Task statement: From the line containing "return buildClientSchema(schemaData)" to the last line of the records below, repeat every line exactly and add nothing else.

Entries shown:
***

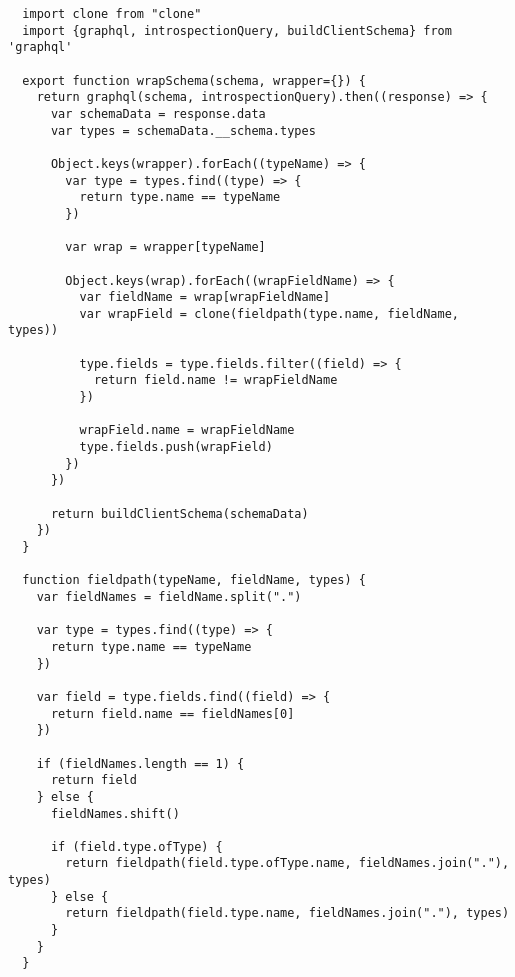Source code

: \begin{verbatim}
  import clone from "clone"
  import {graphql, introspectionQuery, buildClientSchema} from 'graphql'

  export function wrapSchema(schema, wrapper={}) {
    return graphql(schema, introspectionQuery).then((response) => {
      var schemaData = response.data
      var types = schemaData.__schema.types

      Object.keys(wrapper).forEach((typeName) => {
        var type = types.find((type) => {
          return type.name == typeName
        })

        var wrap = wrapper[typeName]

        Object.keys(wrap).forEach((wrapFieldName) => {
          var fieldName = wrap[wrapFieldName]
          var wrapField = clone(fieldpath(type.name, fieldName, types))

          type.fields = type.fields.filter((field) => {
            return field.name != wrapFieldName
          })

          wrapField.name = wrapFieldName
          type.fields.push(wrapField)
        })
      })

      return buildClientSchema(schemaData)
    })
  }

  function fieldpath(typeName, fieldName, types) {
    var fieldNames = fieldName.split(".")

    var type = types.find((type) => {
      return type.name == typeName
    })

    var field = type.fields.find((field) => {
      return field.name == fieldNames[0]
    })

    if (fieldNames.length == 1) {
      return field
    } else {
      fieldNames.shift()

      if (field.type.ofType) {
        return fieldpath(field.type.ofType.name, fieldNames.join("."), types)
      } else {
        return fieldpath(field.type.name, fieldNames.join("."), types)
      }
    }
  }
\end{verbatim}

***

Answer below:
      return buildClientSchema(schemaData)
    })
  }

  function fieldpath(typeName, fieldName, types) {
    var fieldNames = fieldName.split(".")

    var type = types.find((type) => {
      return type.name == typeName
    })

    var field = type.fields.find((field) => {
      return field.name == fieldNames[0]
    })

    if (fieldNames.length == 1) {
      return field
    } else {
      fieldNames.shift()

      if (field.type.ofType) {
        return fieldpath(field.type.ofType.name, fieldNames.join("."), types)
      } else {
        return fieldpath(field.type.name, fieldNames.join("."), types)
      }
    }
  }
\end{verbatim}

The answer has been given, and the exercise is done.